This makes me wonder if the Wired article got a little jumpy when it wrote "the National Security Agency won’t tell two powerful United States Senators how many Americans have had their communications picked up." Perhaps they've been told, but are not allowed to disclose the number publicly?
Even if the latter is the case, it is disconcerting that elected officials cannot convey basic information about the laws they vote for to their constituents.
> Imagine if the US Army wouldn't divulge the capabilities of a new fighter jet to the very people who were authorizing the money for its construction.
No need to imagine. This happens. Covert areas of defense spending have always been conducted in the dark, often with blank checks.
The military, NSA, CIA, etc. are in the game of accumulating hidden capabilities. This is the job the American people have given them, and yes, it is a constant arbitrage at odds with, among other things, their own privacy and fiscal responsibilities.
There is a difference in doing things overtly and covertly. If they are doing it covertly they will probably think it through a lot more carefully, since the stakes are higher. And if some things that were previously done covertly but are now done overtly, it doesn't sound so far fetched that other things that were earlier not done at all are now done in secret.
> And if some things that [were] previously done covertly but [are] now done overtly, it doesn't sound so far fetched that other things that were earlier not done at all are now done in secret.
It makes me angry, too. And I'd say the ball is in the legislature's court. They can issue ultimatums, can't they? "'Fess up, or we're cutting your funding."
The system is highly inter-connected when it comes to protecting power. A threat to the NSA is a threat to the CIA and to Homeland Security and the general super state we have. You can't tear one down without vastly reducing the others, as it's all premised on unchecked expansion of government into private lives at every level.
Any member of the House or Senate that attempted to pull the funding for the NSA would either find themselves at the center of a scandal (they know everything about you), or the more powerful politicians on both sides of the aisle that are invested into the super state would go on the attack and bury the person.
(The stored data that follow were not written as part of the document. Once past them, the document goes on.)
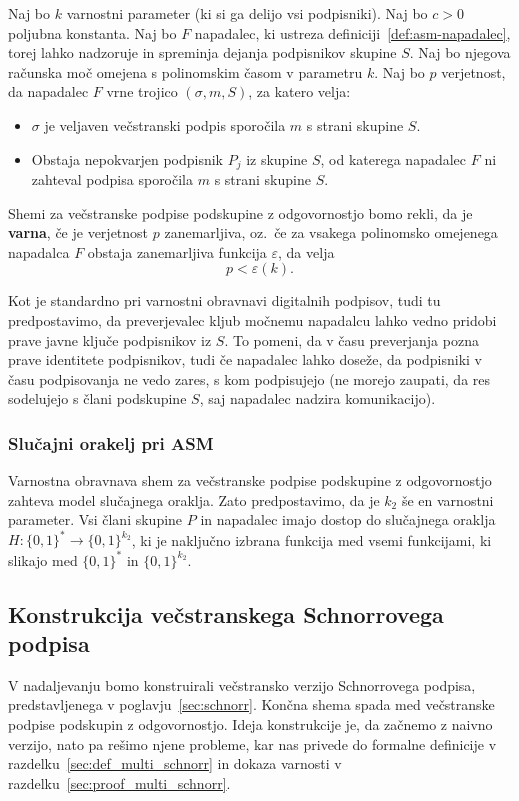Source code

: \begin{definicija}
\label{def:asm-varnost}
    Naj bo $k$ varnostni parameter (ki si ga delijo vsi podpisniki). Naj bo $c > 0$ poljubna konstanta. 
    Naj bo $F$ napadalec, ki ustreza definiciji~\ref{def:asm-napadalec}, torej lahko nadzoruje in
    spreminja dejanja podpisnikov skupine $S$. Naj bo njegova računska moč omejena s polinomskim časom
    v parametru $k$. Naj bo $p$ verjetnost, da napadalec $F$ vrne trojico $(\sigma, m, S)$, za katero velja: 
    \begin{itemize}
        \item $\sigma$ je veljaven večstranski podpis sporočila $m$ s strani skupine $S$.
        \item Obstaja nepokvarjen podpisnik $P_j$ iz skupine $S$, od katerega napadalec $F$ ni zahteval podpisa 
            sporočila $m$ s strani skupine $S$.
    \end{itemize}
    Shemi za večstranske 
    podpise podskupine z odgovornostjo bomo rekli, da je \textbf{varna}, če je verjetnost $p$ zanemarljiva,
    oz.\ če za vsakega polinomsko omejenega napadalca $F$ obstaja zanemarljiva funkcija $\varepsilon$,
    da velja
    $$ 
    p < \varepsilon(k).
    $$
\end{definicija}

Kot je standardno pri varnostni obravnavi digitalnih podpisov, tudi tu predpostavimo, da preverjevalec
kljub močnemu napadalcu lahko vedno pridobi prave javne ključe podpisnikov iz $S$. To pomeni, da
v času preverjanja pozna prave identitete podpisnikov, tudi če napadalec lahko doseže, da podpisniki
v času podpisovanja ne vedo zares, s kom podpisujejo (ne morejo zaupati, da res sodelujejo s člani
podskupine $S$, saj napadalec nadzira komunikacijo).

\subsubsection{Slučajni orakelj pri ASM}
Varnostna obravnava shem za večstranske podpise podskupine z odgovornostjo zahteva model slučajnega
oraklja. Zato predpostavimo, da je $k_2$ še en varnostni parameter. Vsi člani skupine $P$ in
napadalec imajo dostop do slučajnega oraklja $H: \{0, 1\}^* \rightarrow \{0, 1\}^{k_2}$, ki je
naključno izbrana funkcija med vsemi funkcijami, ki slikajo med $\{0, 1\}^*$ in $\{0, 1\}^{k_2}$.

\subsection{Konstrukcija večstranskega Schnorrovega podpisa}
V nadaljevanju bomo konstruirali večstransko verzijo Schnorrovega podpisa, predstavljenega v
poglavju~\ref{sec:schnorr}. Končna shema spada med večstranske podpise podskupin z odgovornostjo.
Ideja konstrukcije je, da začnemo z naivno verzijo, nato pa rešimo njene probleme, kar nas
privede do formalne definicije v razdelku~\ref{sec:def_multi_schnorr} in dokaza varnosti v
razdelku~\ref{sec:proof_multi_schnorr}.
The NSA is six times the size of the CIA. They own Congress across the board, Hoover would be envious.
This is not a friendly government, they demonstrate that all over the world regularly, it should never be a surprise that it translates domestically.
Not to mention that CIA gets lots of their foundings from drug trafficking and you could cut off 50% of its money/air supply and they would still run on full throttle.
Its an easy Google search so I won't point to sources but at some point I understand CIA owning drug grounds. You see a billion of dollars in profits from something that is illegal on its face: you have too choices: being a good decent human being and shut this entire thing down, or being a greedy evil man and get into the roots of it and run the game getting the biggest cut for yourself.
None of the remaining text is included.